Herman B. Fowlkes était également musicien et jouait principalement de la basse et de la guitare. « Il avait une immense collection de jazz, et c’est ce que j’écoutais quand j’étais petite », se souvint-elle dans une interview accordée au National Endowment for the Arts en 2022. Dans cette même interview, Madame Wilson raconta comment elle avait commencé à jouer de la guitare, attirée par la Gibson archtop de son père, dont elle tirait les cordes pendantes enfant. « Elles vibraient, bien sûr, avec ce qu’on appelle des harmoniques, qui me paraissaient angéliques. C’était comme une musique céleste. C’est à ce moment-là que j’ai commencé à m’intéresser de plus en plus à la guitare. Alors, après sept ans de cours de piano, j’ai demandé à mon père si je pouvais commencer à jouer de la guitare. »

À ses débuts, Cassandra Wilson s’accompagnait à la guitare acoustique, suivant l’exemple de deux de ses principales influences : Robert Johnson et Joni Mitchell. Mais son parcours vers une carrière musicale professionnelle fut sinueux. Elle obtint une licence en communication de masse à l’Université d’État de Jackson, tout en étudiant le jazz avec le batteur Alvin Fielder, membre fondateur de l’Association pour la promotion des musiciens créatifs.
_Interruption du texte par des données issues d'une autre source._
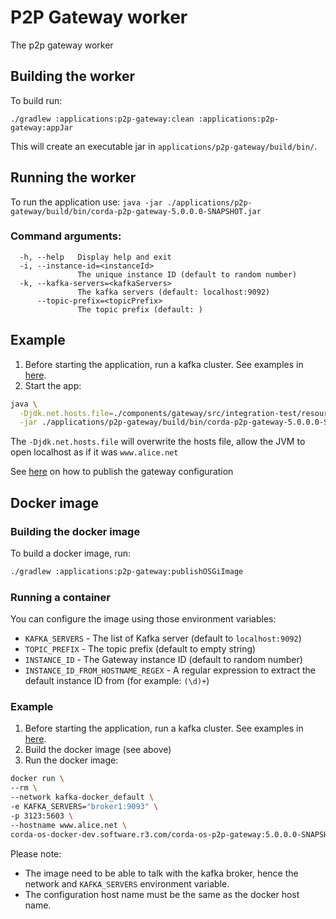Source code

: # P2P Gateway worker
The p2p gateway worker

## Building the worker
To build run:
```
./gradlew :applications:p2p-gateway:clean :applications:p2p-gateway:appJar
```
This will create an executable jar in `applications/p2p-gateway/build/bin/`.

## Running the worker
To run the application use:
`java -jar ./applications/p2p-gateway/build/bin/corda-p2p-gateway-5.0.0.0-SNAPSHOT.jar`

### Command arguments:
```
  -h, --help   Display help and exit
  -i, --instance-id=<instanceId>
               The unique instance ID (default to random number)
  -k, --kafka-servers=<kafkaServers>
               The kafka servers (default: localhost:9092)
      --topic-prefix=<topicPrefix>
               The topic prefix (default: )
```

## Example
1. Before starting the application, run a kafka cluster. See examples in [here](../../testing/message-patterns/README.md).
2. Start the app:
```bash
java \
  -Djdk.net.hosts.file=./components/gateway/src/integration-test/resources/hosts \
  -jar ./applications/p2p-gateway/build/bin/corda-p2p-gateway-5.0.0.0-SNAPSHOT.jar
```

The `-Djdk.net.hosts.file` will overwrite the hosts file, allow the JVM to open localhost as if it was `www.alice.net`

See [here](../tools/p2p-test/p2p-configuration-publisher/README.md) on how to publish the gateway configuration


## Docker image
### Building the docker image
To build a docker image, run:
```bash
./gradlew :applications:p2p-gateway:publishOSGiImage
```

### Running a container
You can configure the image using those environment variables:
* `KAFKA_SERVERS` - The list of Kafka server (default to `localhost:9092`)
* `TOPIC_PREFIX` - The topic prefix (default to empty string)
* `INSTANCE_ID` - The Gateway instance ID (default to random number)
* `INSTANCE_ID_FROM_HOSTNAME_REGEX` - A regular expression to extract the default instance ID from (for example: `(\d)+`)

### Example
1. Before starting the application, run a kafka cluster. See examples in [here](../../testing/message-patterns/README.md).
2. Build the docker image (see above)
3. Run the docker image:
```bash
docker run \
--rm \
--network kafka-docker_default \
-e KAFKA_SERVERS="broker1:9093" \
-p 3123:5603 \
--hostname www.alice.net \
corda-os-docker-dev.software.r3.com/corda-os-p2p-gateway:5.0.0.0-SNAPSHOT
```
Please note:
* The image need to be able to talk with the kafka broker, hence the network and `KAFKA_SERVERS` environment variable.
* The configuration host name must be the same as the docker host name.
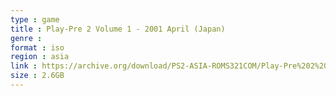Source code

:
 ```yaml
---
type : game
title : Play-Pre 2 Volume 1 - 2001 April (Japan)
genre : 
format : iso
region : asia
link : https://archive.org/download/PS2-ASIA-ROMS321COM/Play-Pre%202%20Volume%201%20-%202001%20April%20%28Japan%29.7z
size : 2.6GB
---
```

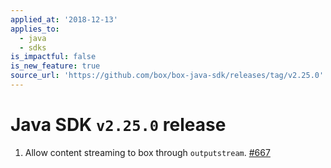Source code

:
 ```yaml
---
applied_at: '2018-12-13'
applies_to:
  - java
  - sdks
is_impactful: false
is_new_feature: true
source_url: 'https://github.com/box/box-java-sdk/releases/tag/v2.25.0'
---
```


# Java SDK `v2.25.0` release

1. Allow content streaming to box through `outputstream`. [#667](https://github.com/box/box-java-sdk/pull/667) 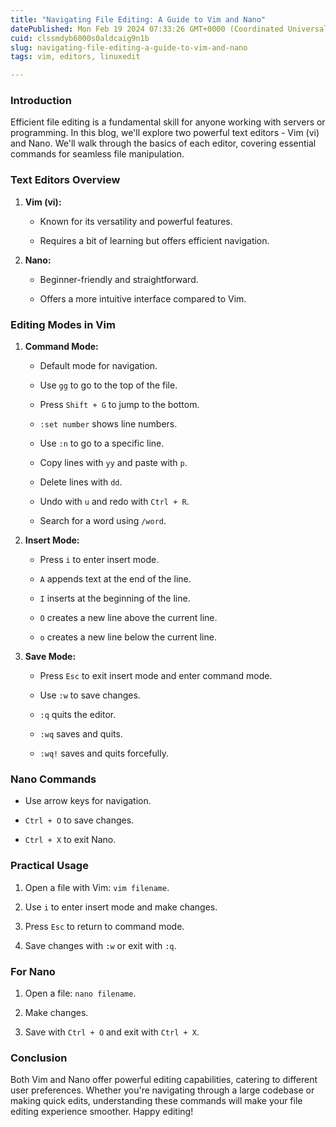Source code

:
 ```yaml
---
title: "Navigating File Editing: A Guide to Vim and Nano"
datePublished: Mon Feb 19 2024 07:33:26 GMT+0000 (Coordinated Universal Time)
cuid: clssmdyb6000s0aldcaig9n1b
slug: navigating-file-editing-a-guide-to-vim-and-nano
tags: vim, editors, linuxedit

---
```


### Introduction

Efficient file editing is a fundamental skill for anyone working with servers or programming. In this blog, we'll explore two powerful text editors - Vim (vi) and Nano. We'll walk through the basics of each editor, covering essential commands for seamless file manipulation.

### Text Editors Overview

1. **Vim (vi):**
    
    * Known for its versatility and powerful features.
        
    * Requires a bit of learning but offers efficient navigation.
        
2. **Nano:**
    
    * Beginner-friendly and straightforward.
        
    * Offers a more intuitive interface compared to Vim.
        

### **Editing Modes in Vim**

1. **Command Mode:**
    
    * Default mode for navigation.
        
    * Use `gg` to go to the top of the file.
        
    * Press `Shift + G` to jump to the bottom.
        
    * `:set number` shows line numbers.
        
    * Use `:n` to go to a specific line.
        
    * Copy lines with `yy` and paste with `p`.
        
    * Delete lines with `dd`.
        
    * Undo with `u` and redo with `Ctrl + R`.
        
    * Search for a word using `/word`.
        
2. **Insert Mode:**
    
    * Press `i` to enter insert mode.
        
    * `A` appends text at the end of the line.
        
    * `I` inserts at the beginning of the line.
        
    * `O` creates a new line above the current line.
        
    * `o` creates a new line below the current line.
        
3. **Save Mode:**
    
    * Press `Esc` to exit insert mode and enter command mode.
        
    * Use `:w` to save changes.
        
    * `:q` quits the editor.
        
    * `:wq` saves and quits.
        
    * `:wq!` saves and quits forcefully.
        

### **Nano Commands**

* Use arrow keys for navigation.
    
* `Ctrl + O` to save changes.
    
* `Ctrl + X` to exit Nano.
    

### **Practical Usage**

1. Open a file with Vim: `vim filename`.
    
2. Use `i` to enter insert mode and make changes.
    
3. Press `Esc` to return to command mode.
    
4. Save changes with `:w` or exit with `:q`.
    

### **For Nano**

1. Open a file: `nano filename`.
    
2. Make changes.
    
3. Save with `Ctrl + O` and exit with `Ctrl + X`.
    

### **Conclusion**

Both Vim and Nano offer powerful editing capabilities, catering to different user preferences. Whether you're navigating through a large codebase or making quick edits, understanding these commands will make your file editing experience smoother. Happy editing!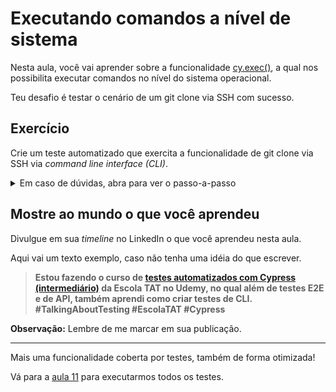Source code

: # Executando comandos a nível de sistema

Nesta aula, você vai aprender sobre a funcionalidade [cy.exec()](https://docs.cypress.io/api/commands/exec), a qual nos possibilita executar comandos no nível do sistema operacional.

Teu desafio é testar o cenário de um git clone via SSH com sucesso.

## Exercício

Crie um teste automatizado que exercita a funcionalidade de git clone via SSH via _command line interface (CLI)_.

<details><summary>Em caso de dúvidas, abra para ver o passo-a-passo</summary>
</br>

1. No diretório `cypress/e2e/`, crie um novo diretório chamado `cli/` (_Command Line Interface_)
2. No diretório `cypress/e2e/cli/`, crie um arquivo chamado `gitClone.cy.js` com o seguinte conteúdo:

```js
import { faker } from '@faker-js/faker';

describe('git clone', () => {
  const project = {
    name: `project-${faker.datatype.uuid()}`,
    description: faker.random.words(5),
  };

  beforeEach(() => {
    cy.api_deleteProjects();
    cy.api_createProject(project);
  });

  it('successfully', () => {
    cy.cloneViaSSH(project);

    cy.readFile(`cypress/downloads/${project.name}/README.md`)
      .should('contain', `# ${project.name}`)
      .and('contain', project.description);
  });
});
```

3. No diretório `cypress/support/`, crie um arquivo chamado `cli_commands.js` com o seguinte conteúdo:

```js
Cypress.Commands.add('cloneViaSSH', (project) => {
  const domain = Cypress.config('baseUrl').replace('http://', '');

  cy.exec(
    `cd cypress/downloads/ && git clone git@${domain}:${Cypress.env('user_name')}/${project.name}.git`
  );
});
```

4. Dentro do diretório `cypress/support/`, adicione ao arquivo `e2e.js` o import do arquivo `cli_commands.js`, conforme abaixo:

```js
import 'cypress-plugin-api';

import './api_commands';
import './cli_commands';
import './gui_commands';
```

5. Por fim, no terminal de linha de comando, na raiz do projeto, execute o comando `npx cypress run --spec cypress/e2e/cli/gitClone.cy.js` para executar o novo teste em modo _headless_.

> **Obs.:** Na primeira execução, você será solicitada(o): `Are you sure you want to continue connecting (yes/no)?` Responda `yes` e pressione ENTER.

> **Obs.2:** Caso o teste falhe com o erro abaixo, execute o seguinte comando: `ssh-keygen -R localhost`; pressione ENTER; e então, execute o teste novamente (`npx cypress run --spec cypress/e2e/cli/gitClone.cy.js`).

```sh
CypressError: cy.exec('cd cypress/downloads/ && git clone git@localhost:root/project-8074da23-f979-4555-84e8-7a63fb69a326.git') failed because the command exited with a non-zero code.

Pass {failOnNonZeroExit: false} to ignore exit code failures.

Information about the failure:
Code: 128

Stderr:
Cloning into 'project-8074da23-f979-4555-84e8-7a63fb69a326'...
@@@@@@@@@@@@@@@@@@@@@@@@@@@@@@@@@@@@@@@@@@@@@@@@@@@@@@@@@@@
@    WARNING: REMOTE HOST IDENTIFICATION HAS CHANGED!     @
@@@@@@@@@@@@...
      at Object.cypressErr (http://localhost/__cypress/runner/cypress_runner.js:106136:11)
      at Object.throwErr (http://localhost/__cypress/runner/cypress_runner.js:106091:18)
      at Object.throwErrByPath (http://localhost/__cypress/runner/cypress_runner.js:106123:17)
      at http://localhost/__cypress/runner/cypress_runner.js:90175:23
      at tryCatcher (http://localhost/__cypress/runner/cypress_runner.js:140400:23)
      at Promise._settlePromiseFromHandler (http://localhost/__cypress/runner/cypress_runner.js:138336:31)
      at Promise._settlePromise (http://localhost/__cypress/runner/cypress_runner.js:138393:18)
      at Promise._settlePromise0 (http://localhost/__cypress/runner/cypress_runner.js:138438:10)
      at Promise._settlePromises (http://localhost/__cypress/runner/cypress_runner.js:138517:18)
      at Async../node_modules/bluebird/js/release/async.js.Async._drainQueue (http://localhost/__cypress/runner/cypress_runner.js:135125:16)
      at Async../node_modules/bluebird/js/release/async.js.Async._drainQueues (http://localhost/__cypress/runner/cypress_runner.js:135135:10)
      at Async.drainQueues (http://localhost/__cypress/runner/cypress_runner.js:135009:14)
```

Ao final da execução, você deve possuir um resultado como o seguinte:

```
(Run Finished)


       Spec                                              Tests  Passing  Failing  Pending  Skipped
  ┌────────────────────────────────────────────────────────────────────────────────────────────────┐
  │ ✔  gitClone.cy.js                           00:02        1        1        -        -        - │
  └────────────────────────────────────────────────────────────────────────────────────────────────┘
    ✔  All specs passed!                        00:02        1        1        -        -        -

```

</details>

## Mostre ao mundo o que você aprendeu

Divulgue em sua _timeline_ no LinkedIn o que você aprendeu nesta aula.

Aqui vai um texto exemplo, caso não tenha uma idéia do que escrever.

> **Estou fazendo o curso de [testes automatizados com Cypress (intermediário)](https://www.udemy.com/course/testes-automatizados-com-cypress-intermediario/?referralCode=F14505FB0076672E51A2) da Escola TAT no Udemy, no qual além de testes E2E e de API, também aprendi como criar testes de CLI. #TalkingAboutTesting #EscolaTAT #Cypress**

**Observação:** Lembre de me marcar em sua publicação.

---

Mais uma funcionalidade coberta por testes, também de forma otimizada!

Vá para a [aula 11](./11.md) para executarmos todos os testes.
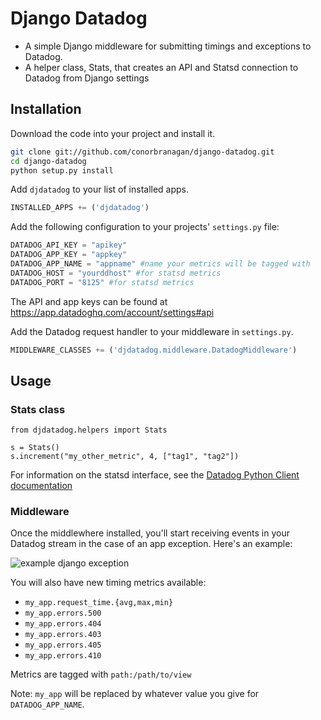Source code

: # Django Datadog

* A simple Django middleware for submitting timings and exceptions to Datadog.
* A helper class, Stats, that creates an API and Statsd connection to Datadog from Django settings

## Installation

Download the code into your project and install it.

```bash
git clone git://github.com/conorbranagan/django-datadog.git
cd django-datadog
python setup.py install
```

Add `djdatadog` to your list of installed apps.

```python
INSTALLED_APPS += ('djdatadog')
```

Add the following configuration to your projects' `settings.py` file:

```python
DATADOG_API_KEY = "apikey"
DATADOG_APP_KEY = "appkey"
DATADOG_APP_NAME = "appname" #name your metrics will be tagged with
DATADOG_HOST = "yourddhost" #for statsd metrics
DATADOG_PORT = "8125" #for statsd metrics
```

The API and app keys can be found at https://app.datadoghq.com/account/settings#api

Add the Datadog request handler to your middleware in `settings.py`.

```python
MIDDLEWARE_CLASSES += ('djdatadog.middleware.DatadogMiddleware')
```

## Usage

### Stats class

```
from djdatadog.helpers import Stats

s = Stats()
s.increment("my_other_metric", 4, ["tag1", "tag2"])
```

For information on the statsd interface, see the [Datadog Python Client documentation](http://datadogpy.readthedocs.org/en/latest/#datadog-dogstatsd-module)

### Middleware
Once the middlewhere installed, you'll start receiving events in your Datadog
stream in the case of an app exception. Here's an example:

![example django exception](https://dl.dropbox.com/u/126553/django-datadog.png)

You will also have new timing metrics available:

- `my_app.request_time.{avg,max,min}`
- `my_app.errors.500`
- `my_app.errors.404`
- `my_app.errors.403`
- `my_app.errors.405`
- `my_app.errors.410`


Metrics are tagged with `path:/path/to/view`

Note: `my_app` will be replaced by whatever value you give for `DATADOG_APP_NAME`.
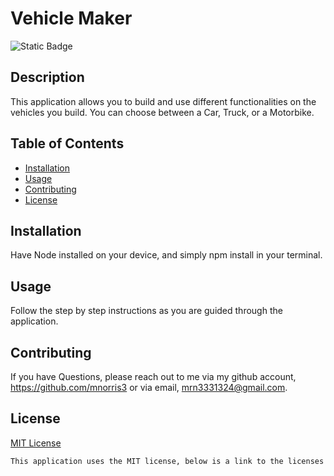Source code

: # Vehicle Maker

![Static Badge](https://img.shields.io/badge/License-MIT-blue)

## Description

This application allows you to build and use different functionalities on the vehicles you build. You can choose between a Car, Truck, or a Motorbike.

## Table of Contents

- [Installation](#installation)
- [Usage](#usage)
- [Contributing](#contributing)
- [License](#license)

## Installation

Have Node installed on your device, and simply npm install in your terminal.

## Usage

Follow the step by step instructions as you are guided through the application.

## Contributing

If you have Questions, please reach out to me via my github account, https://github.com/mnorris3 or via email, mrn3331324@gmail.com.

## License


[MIT License](https://mit-license.org/)
```md
This application uses the MIT license, below is a link to the licenses website.
```

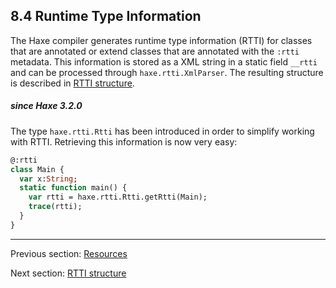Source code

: ## 8.4 Runtime Type Information

The Haxe compiler generates runtime type information (RTTI) for classes that are annotated or extend classes that are annotated with the `:rtti` metadata. This information is stored as a XML string in a static field `__rtti` and can be processed through `haxe.rtti.XmlParser`. The resulting structure is described in [RTTI structure](cr-rtti-structure.md).

##### since Haxe 3.2.0



The type `haxe.rtti.Rtti` has been introduced in order to simplify working with RTTI. Retrieving this information is now very easy:

```haxe
@:rtti
class Main {
  var x:String;
  static function main() {
    var rtti = haxe.rtti.Rtti.getRtti(Main);
    trace(rtti);
  }
}
```

---

Previous section: [Resources](cr-resources.md)

Next section: [RTTI structure](cr-rtti-structure.md)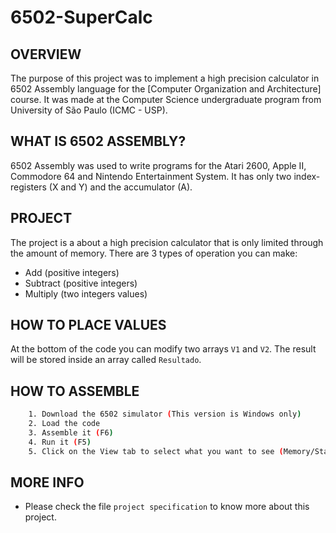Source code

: # 6502-SuperCalc


OVERVIEW
--------------------------------------------------
The purpose of this project was to implement a high precision calculator in 6502 Assembly language for the [Computer Organization and Architecture] course. It was made at the Computer Science undergraduate program from University of São Paulo (ICMC - USP).

WHAT IS 6502 ASSEMBLY?
--------------------------------------------------
6502 Assembly was used to write programs for the Atari 2600, Apple II, Commodore 64 and Nintendo Entertainment System.
It has only two index-registers (X and Y) and the accumulator (A).

PROJECT
--------------------------------------------------
The project is a about a high precision calculator that is only limited through the amount of memory.
There are 3 types of operation you can make:
* Add (positive integers)
* Subtract (positive integers)
* Multiply (two integers values)

HOW TO PLACE VALUES
--------------------------------------------------
At the bottom of the code you can modify two arrays `V1` and `V2`.
The result will be stored inside an array called `Resultado`.

HOW TO ASSEMBLE
--------------------------------------------------
```bash
	1. Download the 6502 simulator (This version is Windows only)
	2. Load the code
	3. Assemble it (F6)
	4. Run it (F5)
	5. Click on the View tab to select what you want to see (Memory/Stack/Registers)
```

MORE INFO
--------------------------------------------------
* Please check the file `project specification` to know more about this project.
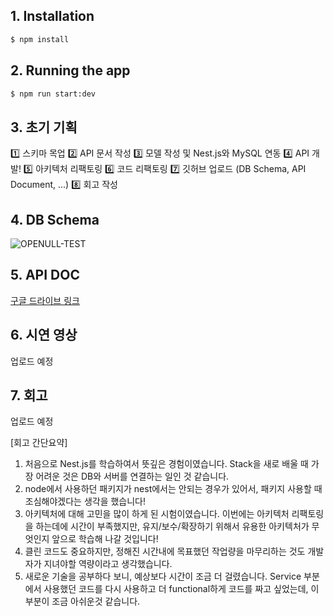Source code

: ## 1. Installation

```bash
$ npm install
```

## 2. Running the app

```bash
$ npm run start:dev
```

## 3. 초기 기획
1️⃣ 스키마 목업
2️⃣ API 문서 작성
3️⃣ 모델 작성 및 Nest.js와 MySQL 연동
4️⃣ API 개발!
5️⃣ 아키텍처 리팩토링
6️⃣ 코드 리팩토링
7️⃣ 깃허브 업로드 (DB Schema, API Document, ...)
8️⃣ 회고 작성

## 4. DB Schema
![OPENULL-TEST](https://user-images.githubusercontent.com/68436925/110335352-14918500-8067-11eb-8543-7a1886223644.png)

## 5. API DOC
[구글 드라이브 링크](https://drive.google.com/file/d/10UE9Kc2X3rNO2GZTnb2wFLcotD1r4FEc/view?usp=sharing)

## 6. 시연 영상
업로드 예정

## 7. 회고
업로드 예정

[회고 간단요약]
1) 처음으로 Nest.js를 학습하여서 뜻깊은 경험이였습니다. Stack을 새로 배울 때 가장 어려운 것은 DB와 서버를 연결하는 일인 것 같습니다.
2) node에서 사용하던 패키지가 nest에서는 안되는 경우가 있어서, 패키지 사용할 때 조심해야겠다는 생각을 했습니다!
3) 아키텍처에 대해 고민을 많이 하게 된 시험이였습니다. 이번에는 아키텍처 리팩토링을 하는데에 시간이 부족했지만, 유지/보수/확장하기 위해서 유용한 아키텍처가 무엇인지 앞으로 학습해 나갈 것입니다!
4) 클린 코드도 중요하지만, 정해진 시간내에 목표했던 작업량을 마무리하는 것도 개발자가 지녀야할 역량이라고 생각했습니다.
5) 새로운 기술을 공부하다 보니, 예상보다 시간이 조금 더 걸렸습니다. Service 부분에서 사용했던 코드를 다시 사용하고 더 functional하게 코드를 짜고 싶었는데, 이 부분이 조금 아쉬운것 같습니다.

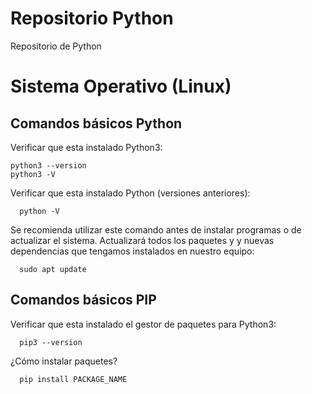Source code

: # Repositorio Python
Repositorio de Python

# Sistema Operativo (Linux)

## Comandos básicos Python
Verificar que esta instalado Python3:
```
python3 --version
python3 -V
```
Verificar que esta instalado Python (versiones anteriores):
```
  python -V
```
Se recomienda utilizar este comando antes de instalar programas o de actualizar el sistema.
Actualizará todos los paquetes y y nuevas dependencias que tengamos instalados en nuestro equipo:
```
  sudo apt update
```
## Comandos básicos PIP
Verificar que esta instalado el gestor de paquetes para Python3:
```
  pip3 --version
```
¿Cómo instalar paquetes?
```
  pip install PACKAGE_NAME
```
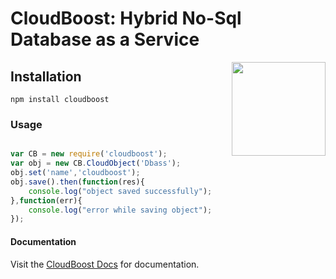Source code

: # CloudBoost: Hybrid No-Sql Database as a Service

<img align="right" height="150" src="https://cloud.githubusercontent.com/assets/5427704/7724257/b7f45d6c-ff0d-11e4-8f60-06024eaa1508.png">

## Installation
```
npm install cloudboost
```


### Usage

``` js

var CB = new require('cloudboost');
var obj = new CB.CloudObject('Dbass');
obj.set('name','cloudboost');
obj.save().then(function(res){
    console.log("object saved successfully");
},function(err){
    console.log("error while saving object");
});
```
#### Documentation

Visit the [CloudBoost Docs](http://docs.cloudboost.io) for documentation.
Au début des années 1980, elle s’installa à La Nouvelle-Orléans, où elle devint assistante de direction des relations publiques pour une chaîne de télévision locale et épousa un animateur de radio local nommé Anthony Wilson.

Lorsque les Wilson s’installèrent à New York, Cassandra intégra rapidement un groupe d’improvisateurs progressistes réunis autour du saxophoniste alto Steve Coleman et de son collectif M-BASE. Elle participa au premier album de Coleman, « Motherland Pulse », en 1985 – année où elle enregistra également son premier album, « Point of View », avec des « chimistes », tels que Coleman, le tromboniste Grachan Moncur III et le guitariste Jean-Paul Bourelly. Au cours des années suivantes, elle collabora avec les saxophonistes Henry Threadgill et Greg Osby, tout en réalisant des albums discursifs. L’exception à cette esthétique exploratoire fut « Blue Skies », sorti en 1988. Accompagnée  d’une section acoustique impeccable – Mulgrew Miller au piano, Lonnie Plaxico à la basse, Terri Lyne Carrington à la batterie – Cassandra Wilson réinterpréta avec finesse des standards comme « I’m Old Fashioned » et « I Didn’t Know What Time It Was », dans un style rappelant celui de Betty Carter. Billboard l’a nommé album de jazz de l’année, mais Wilson, déçue par son succès modeste, a enchaîné cette œuvre directe et agréable avec un opus funk futuriste, « Jumpworld ».